As we approach the end of the Fall semester I start thinking about the new course I’ll have to teach in Spring. It turns out I decided to design and give a new course I am really excited about. It’s name is “Data Sensemaking” and I will be teaching my students how to derive knowledge out of data using interactive visualization and data processing tools. I am writing this blog posts to share some of the ideas I am “brewing” and hopefully to get some feedback from you to see if you can help me perfect my plans.
What is “Data Sensemaking”?
The main purpose of the course is to teach students how to use a variety of exploratory data analysis methods to extract information and hypotheses from data. Some people call this Exploratory Data Analysis (EDA), but I preferred to use Data Sensemaking because EDA carries a somewhat heavy baggage from years old statistical debates. I also like the name “data sensemaking” because it refers more to the outcome than the process.
Why a course on “Data Sensemaking?”
First, because after teaching Information Visualization for a number of years I realized that students lack the very basic knowledge needed to reason with data and this is what matters the most today. It does not matter how cool a given visualization tool or solution is, ultimately we need people to extract valuable and possibly actionable information out of data.
Second, because people are fixated with complex statistical models and machine learning (which are mostly applied blindly to data problems) when in fact what we need to perfect is our ability to reason with data. There is ready-made recipe for this and because of that I find teaching this topic fascinating and enriching. Our brain and rational thinking is the biggest asset we have and I am appalled at how little information and training programs exist to develop our ability to reason effectively with data.
Third, because I want to learn more myself and the best way to learn I know is to teach. While there are some skills in data sensemaking that I have been honing for several years, there are other I feel I need to perfect and develop much much further.
What will I teach in the course?
This is still work in progress but I have a tentative set of topics in mind I’d like to share with you to see what you think about it. Here is my current set of topics:
- Defining (worthwhile) data problems. When is a data problem a good problem? How does one go about defining its requirements and constraints?
- Asking good and effective questions. How can one systematically transform a foggy data problem into a set of well defined analytical questions? What is a good question?
- Finding, generating, and manipulating data. How does one find or generate data useful towards solving the stated problem? What kind of data manipulation and integration are needed? How does one know if the data are good enough?
- Exploring data to generate answers and questions. How does one explore data with interactive data visualizations to investigate the stated questions? How does one deal with the new questions/ideas inevitable arising during data analysis?
- Biases, lies and data malpractice. How does one avoid to be fooled by data and visualization? What are the major traps out there? What is the best mindset for “data investigators“?
- Creating effective data narratives. Once the analysis is ready, how do you organize and re-design the results to communicate them in a way that people are willing to listen/read and actually understand your message?
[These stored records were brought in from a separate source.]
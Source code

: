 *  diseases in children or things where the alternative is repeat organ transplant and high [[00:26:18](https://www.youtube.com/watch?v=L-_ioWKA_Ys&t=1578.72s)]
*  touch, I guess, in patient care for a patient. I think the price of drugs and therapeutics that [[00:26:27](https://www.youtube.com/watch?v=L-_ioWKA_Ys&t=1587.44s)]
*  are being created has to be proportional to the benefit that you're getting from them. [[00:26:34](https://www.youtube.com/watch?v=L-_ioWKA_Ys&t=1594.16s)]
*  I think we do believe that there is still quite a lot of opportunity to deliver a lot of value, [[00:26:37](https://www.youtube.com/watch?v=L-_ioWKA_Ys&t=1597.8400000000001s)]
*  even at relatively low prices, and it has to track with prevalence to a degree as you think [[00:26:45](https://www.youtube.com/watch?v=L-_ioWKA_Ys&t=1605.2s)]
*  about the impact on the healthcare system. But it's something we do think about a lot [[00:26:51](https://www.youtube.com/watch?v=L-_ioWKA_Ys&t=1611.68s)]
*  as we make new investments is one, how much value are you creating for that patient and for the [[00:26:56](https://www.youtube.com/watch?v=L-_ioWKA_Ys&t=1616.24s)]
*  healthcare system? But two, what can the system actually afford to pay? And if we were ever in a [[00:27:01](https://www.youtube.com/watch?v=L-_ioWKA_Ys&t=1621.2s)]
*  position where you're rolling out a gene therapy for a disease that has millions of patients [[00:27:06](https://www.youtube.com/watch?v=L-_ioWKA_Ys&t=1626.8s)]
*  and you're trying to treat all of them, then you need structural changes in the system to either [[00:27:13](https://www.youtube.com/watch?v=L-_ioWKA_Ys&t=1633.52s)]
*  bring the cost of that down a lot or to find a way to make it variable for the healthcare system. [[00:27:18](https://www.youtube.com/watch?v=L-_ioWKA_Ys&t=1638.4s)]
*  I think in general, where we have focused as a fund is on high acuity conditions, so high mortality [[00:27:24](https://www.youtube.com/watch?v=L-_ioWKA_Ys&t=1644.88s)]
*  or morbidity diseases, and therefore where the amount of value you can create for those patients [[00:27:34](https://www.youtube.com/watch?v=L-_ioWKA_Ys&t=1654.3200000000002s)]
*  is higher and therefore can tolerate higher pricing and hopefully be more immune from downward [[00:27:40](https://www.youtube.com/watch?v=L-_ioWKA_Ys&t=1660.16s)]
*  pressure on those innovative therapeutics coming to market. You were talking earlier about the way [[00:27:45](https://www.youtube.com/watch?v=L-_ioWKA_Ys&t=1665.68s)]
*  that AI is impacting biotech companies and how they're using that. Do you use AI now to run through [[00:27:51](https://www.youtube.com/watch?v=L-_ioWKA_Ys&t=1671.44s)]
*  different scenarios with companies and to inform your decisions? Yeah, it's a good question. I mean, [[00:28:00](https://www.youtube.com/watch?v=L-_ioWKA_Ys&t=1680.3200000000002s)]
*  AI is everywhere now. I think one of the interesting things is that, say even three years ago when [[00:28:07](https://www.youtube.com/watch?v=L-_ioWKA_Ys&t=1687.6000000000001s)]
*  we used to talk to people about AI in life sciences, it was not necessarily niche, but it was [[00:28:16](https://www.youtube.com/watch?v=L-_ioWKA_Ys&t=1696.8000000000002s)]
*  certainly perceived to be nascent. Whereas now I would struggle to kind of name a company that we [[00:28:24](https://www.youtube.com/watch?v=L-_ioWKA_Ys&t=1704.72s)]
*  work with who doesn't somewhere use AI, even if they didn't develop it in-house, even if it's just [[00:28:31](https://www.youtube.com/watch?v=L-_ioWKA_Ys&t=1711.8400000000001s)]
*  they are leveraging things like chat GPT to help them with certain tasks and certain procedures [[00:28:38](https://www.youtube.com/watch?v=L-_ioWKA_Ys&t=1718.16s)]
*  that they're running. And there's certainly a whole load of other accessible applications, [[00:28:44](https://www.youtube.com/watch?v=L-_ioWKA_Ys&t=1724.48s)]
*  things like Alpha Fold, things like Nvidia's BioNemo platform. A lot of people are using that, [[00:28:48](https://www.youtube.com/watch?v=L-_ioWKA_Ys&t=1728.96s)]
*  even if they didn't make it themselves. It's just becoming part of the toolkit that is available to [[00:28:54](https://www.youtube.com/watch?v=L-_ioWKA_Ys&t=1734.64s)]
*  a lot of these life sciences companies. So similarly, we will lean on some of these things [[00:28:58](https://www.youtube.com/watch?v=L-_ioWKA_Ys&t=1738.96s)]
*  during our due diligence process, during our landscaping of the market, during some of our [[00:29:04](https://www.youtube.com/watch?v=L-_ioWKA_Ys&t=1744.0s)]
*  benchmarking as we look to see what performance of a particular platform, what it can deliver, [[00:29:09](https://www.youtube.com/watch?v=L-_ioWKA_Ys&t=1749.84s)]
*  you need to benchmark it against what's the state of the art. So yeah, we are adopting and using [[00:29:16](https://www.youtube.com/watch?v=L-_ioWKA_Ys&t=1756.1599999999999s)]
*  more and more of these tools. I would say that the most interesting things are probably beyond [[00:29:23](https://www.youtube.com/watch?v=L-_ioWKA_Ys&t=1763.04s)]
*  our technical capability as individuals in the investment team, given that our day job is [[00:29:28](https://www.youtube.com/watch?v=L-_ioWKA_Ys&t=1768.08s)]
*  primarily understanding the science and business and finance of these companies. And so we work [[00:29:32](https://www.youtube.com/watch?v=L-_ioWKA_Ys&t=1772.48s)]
When looking at the list above there are a few elements I am still uncertain about:
- What makes a data problem a good problem? How do I teach students what a good problem is? We are so much used to thinking about solutions and so little about problems. But, in the end generating worthwhile problems is the most important thing to do. Do you know of any resources on how to pursue and define good problems?
- What statistical fallacies, biases, etc., should I focus on? There is an endless list of biases and fallacies humans are prone to commit. How do I prioritize them. What is the core set of concepts and examples I should focus on? How can I uniformly cover problems with thinking, statistical and visualization fallacies?
- How do I teach the narrative side of visualization? I know very well how to teach which chart is “right” for a given communication task. But this is only a fraction of what one needs to learn to communicate effectively. The narrative style, the sequence and the interrelation between text and graphics is also very important. How do I teach this? Is there any book or resource I can use to cover these aspects?
What else should I teach? If you would be one of my students, what else would you like me to teach you? Note that I omitted the technical side of it but I will be teaching some practical tools to use. I plan to focus mostly on Rstat and Tableau. I also plan to have each student set up a blog in which they have to create a number of data sensemaking mini-projects.
Let me know what you think!!!